The Ghanaian media is failing the ordinary people of our nation. Big time. It is time they sat up - for it is their bounden duty to  protect  our nation and its citizens from being led down a path that will only end in the destruction of our natural  heritage and needless lowering of our quality of life, and that of future generations of our people, as sure as day follows night.

It is alarming that as usual, in typical fashion, the Ghanaian media - a murky world choking with the mediocre, alas - succeeded in failing to take  note of the most profound statement ever made by a Ghanaian politician, since we took our country  back from the British occupiers of our ancestral  landmass, who had colonised it, and from whom as a people we finally wrestled sovereign power in March 1957.

In saying, in effect,  that he could develop our nation using the nous and gumption of its people, instead of relying on its natural resources, Dr. Ekow Spio Garbrah raised the bar for political leadership in Ghana. Yet, incredibly, with all the harm to ecosystems being wrought across vast swathes of the Ghanaian countryside by the gold mining industry, not a single media house understood the import of what he was saying. Amazing.

At a time when global climate change is impacting our country so negatively, the blockheaded pursuit of GDP growth without once  stopping to ponder what actually constitutes that growth, is no longer tenable. Now that Spio Garbrah has made it plain that it is better to develop  Ghana using the brainpower of its citizens instead of its natural resources, there can be no excuse for continuing with that myopic foolishness.

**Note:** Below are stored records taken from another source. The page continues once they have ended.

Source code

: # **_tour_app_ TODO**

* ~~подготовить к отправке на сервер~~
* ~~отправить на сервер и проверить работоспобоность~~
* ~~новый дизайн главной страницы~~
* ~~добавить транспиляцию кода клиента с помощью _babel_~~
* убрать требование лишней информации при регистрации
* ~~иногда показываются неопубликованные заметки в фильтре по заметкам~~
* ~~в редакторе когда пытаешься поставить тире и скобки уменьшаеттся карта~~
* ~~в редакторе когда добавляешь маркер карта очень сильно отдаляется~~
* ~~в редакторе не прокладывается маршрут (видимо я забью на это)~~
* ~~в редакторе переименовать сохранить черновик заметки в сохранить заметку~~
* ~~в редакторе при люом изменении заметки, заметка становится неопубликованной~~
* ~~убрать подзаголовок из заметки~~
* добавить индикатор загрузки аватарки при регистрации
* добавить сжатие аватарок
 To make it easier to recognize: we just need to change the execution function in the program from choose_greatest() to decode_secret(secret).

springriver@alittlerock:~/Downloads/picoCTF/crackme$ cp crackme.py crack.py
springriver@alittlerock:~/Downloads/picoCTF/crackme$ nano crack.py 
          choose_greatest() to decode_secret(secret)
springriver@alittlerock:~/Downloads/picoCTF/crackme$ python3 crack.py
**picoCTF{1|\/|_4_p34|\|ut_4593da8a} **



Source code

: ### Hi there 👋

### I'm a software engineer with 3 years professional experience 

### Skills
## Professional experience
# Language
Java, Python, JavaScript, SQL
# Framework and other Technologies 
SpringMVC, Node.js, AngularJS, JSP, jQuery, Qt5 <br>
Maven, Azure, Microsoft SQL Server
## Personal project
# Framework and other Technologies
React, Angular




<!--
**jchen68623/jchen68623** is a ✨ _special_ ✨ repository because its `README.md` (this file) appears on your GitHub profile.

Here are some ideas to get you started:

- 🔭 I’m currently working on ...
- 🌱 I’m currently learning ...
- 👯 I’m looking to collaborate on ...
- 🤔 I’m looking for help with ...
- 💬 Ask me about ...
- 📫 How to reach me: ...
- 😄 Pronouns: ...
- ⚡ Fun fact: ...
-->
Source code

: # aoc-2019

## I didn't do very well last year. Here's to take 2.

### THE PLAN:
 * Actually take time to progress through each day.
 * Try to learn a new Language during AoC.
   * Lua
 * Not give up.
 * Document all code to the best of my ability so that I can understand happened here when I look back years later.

The media must demand that the government takes Ghana's committment to the UN SDGs seriously. The time has now come for us to confront our vampire-elites who can't see beyond their noses and think that  destroying our priceless natural heritage by giving out the Atewa Range to foreigners to mine bauxite in,  in exchange for cash amounting to some U.S.$20 billion, is innovative thinking. It is not. It is lunacy and the height of foolishness.  Destroying the Atewa Range by mining bauxite  and gold in it is a crime against humanity. Nothing more, nothing less. The right thing to do is to turn it into a national park - so that it becomes the pillar for a new green economy for Akyem Abuakwa. Now. Not tomorrow. Full stop. We rest our case.